* _WORK REQUEST_
In the entries that follow, find the word "Jalapeno" and report each line it is on.

[Opening EXERCISE DATA section]

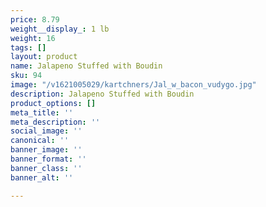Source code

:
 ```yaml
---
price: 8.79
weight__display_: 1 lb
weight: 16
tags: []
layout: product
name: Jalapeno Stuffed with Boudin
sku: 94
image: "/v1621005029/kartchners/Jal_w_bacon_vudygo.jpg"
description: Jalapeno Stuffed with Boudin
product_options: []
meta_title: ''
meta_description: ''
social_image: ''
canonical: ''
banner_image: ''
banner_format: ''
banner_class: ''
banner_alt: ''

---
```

[Closing EXERCISE DATA section]
[Opening EXERCISE DATA section]

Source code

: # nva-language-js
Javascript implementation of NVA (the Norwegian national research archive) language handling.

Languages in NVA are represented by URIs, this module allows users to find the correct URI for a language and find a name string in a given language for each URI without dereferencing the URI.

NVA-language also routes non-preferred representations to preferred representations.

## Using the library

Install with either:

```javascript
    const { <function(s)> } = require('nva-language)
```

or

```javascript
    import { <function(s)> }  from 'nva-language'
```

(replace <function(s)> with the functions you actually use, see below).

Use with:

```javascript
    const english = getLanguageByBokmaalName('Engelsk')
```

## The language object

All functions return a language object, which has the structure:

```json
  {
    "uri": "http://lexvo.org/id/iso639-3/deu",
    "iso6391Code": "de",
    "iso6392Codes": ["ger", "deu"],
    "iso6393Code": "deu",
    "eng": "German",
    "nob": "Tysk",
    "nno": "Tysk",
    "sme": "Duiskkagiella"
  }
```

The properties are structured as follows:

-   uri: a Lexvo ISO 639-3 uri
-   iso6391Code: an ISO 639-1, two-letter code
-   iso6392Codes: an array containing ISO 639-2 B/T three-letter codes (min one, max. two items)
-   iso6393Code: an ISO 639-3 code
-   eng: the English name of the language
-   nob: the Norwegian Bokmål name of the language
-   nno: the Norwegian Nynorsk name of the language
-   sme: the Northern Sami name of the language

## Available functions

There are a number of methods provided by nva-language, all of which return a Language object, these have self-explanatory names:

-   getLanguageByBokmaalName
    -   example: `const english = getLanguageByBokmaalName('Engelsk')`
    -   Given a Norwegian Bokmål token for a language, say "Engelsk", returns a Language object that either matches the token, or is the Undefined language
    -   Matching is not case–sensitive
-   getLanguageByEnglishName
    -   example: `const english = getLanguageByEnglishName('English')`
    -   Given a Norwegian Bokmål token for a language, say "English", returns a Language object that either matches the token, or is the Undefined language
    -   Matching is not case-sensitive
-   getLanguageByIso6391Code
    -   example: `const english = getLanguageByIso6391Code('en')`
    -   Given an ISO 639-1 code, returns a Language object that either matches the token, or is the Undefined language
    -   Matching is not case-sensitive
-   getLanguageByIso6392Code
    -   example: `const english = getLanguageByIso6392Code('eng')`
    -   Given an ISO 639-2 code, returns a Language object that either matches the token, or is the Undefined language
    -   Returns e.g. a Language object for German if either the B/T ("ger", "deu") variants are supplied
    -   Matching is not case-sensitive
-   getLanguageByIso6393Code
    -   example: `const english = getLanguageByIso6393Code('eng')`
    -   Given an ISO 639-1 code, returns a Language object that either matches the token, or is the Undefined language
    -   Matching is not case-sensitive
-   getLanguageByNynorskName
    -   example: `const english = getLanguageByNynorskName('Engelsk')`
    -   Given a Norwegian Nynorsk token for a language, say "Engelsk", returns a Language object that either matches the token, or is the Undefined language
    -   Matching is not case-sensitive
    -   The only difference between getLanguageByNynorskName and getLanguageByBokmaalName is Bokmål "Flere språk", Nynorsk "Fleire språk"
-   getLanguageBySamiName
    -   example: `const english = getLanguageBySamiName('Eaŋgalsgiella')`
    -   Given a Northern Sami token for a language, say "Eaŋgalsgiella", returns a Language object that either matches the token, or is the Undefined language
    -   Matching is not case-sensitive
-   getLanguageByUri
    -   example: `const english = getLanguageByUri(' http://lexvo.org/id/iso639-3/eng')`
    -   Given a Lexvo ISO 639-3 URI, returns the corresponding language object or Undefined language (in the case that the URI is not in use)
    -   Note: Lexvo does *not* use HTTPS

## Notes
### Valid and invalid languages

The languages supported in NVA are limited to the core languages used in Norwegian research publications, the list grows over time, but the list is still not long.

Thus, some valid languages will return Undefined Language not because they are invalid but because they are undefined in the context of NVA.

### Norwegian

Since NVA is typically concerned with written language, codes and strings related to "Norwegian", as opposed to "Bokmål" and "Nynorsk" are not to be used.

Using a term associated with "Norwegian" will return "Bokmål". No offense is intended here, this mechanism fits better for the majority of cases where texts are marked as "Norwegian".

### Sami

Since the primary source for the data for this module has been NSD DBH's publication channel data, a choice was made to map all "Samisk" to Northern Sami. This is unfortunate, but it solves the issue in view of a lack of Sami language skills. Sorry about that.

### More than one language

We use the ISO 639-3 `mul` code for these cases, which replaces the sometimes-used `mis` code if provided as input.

[Closing EXERCISE DATA section]

* _EXERCISE OUTPUT_
name: Jalapeno Stuffed with Boudin
description: Jalapeno Stuffed with Boudin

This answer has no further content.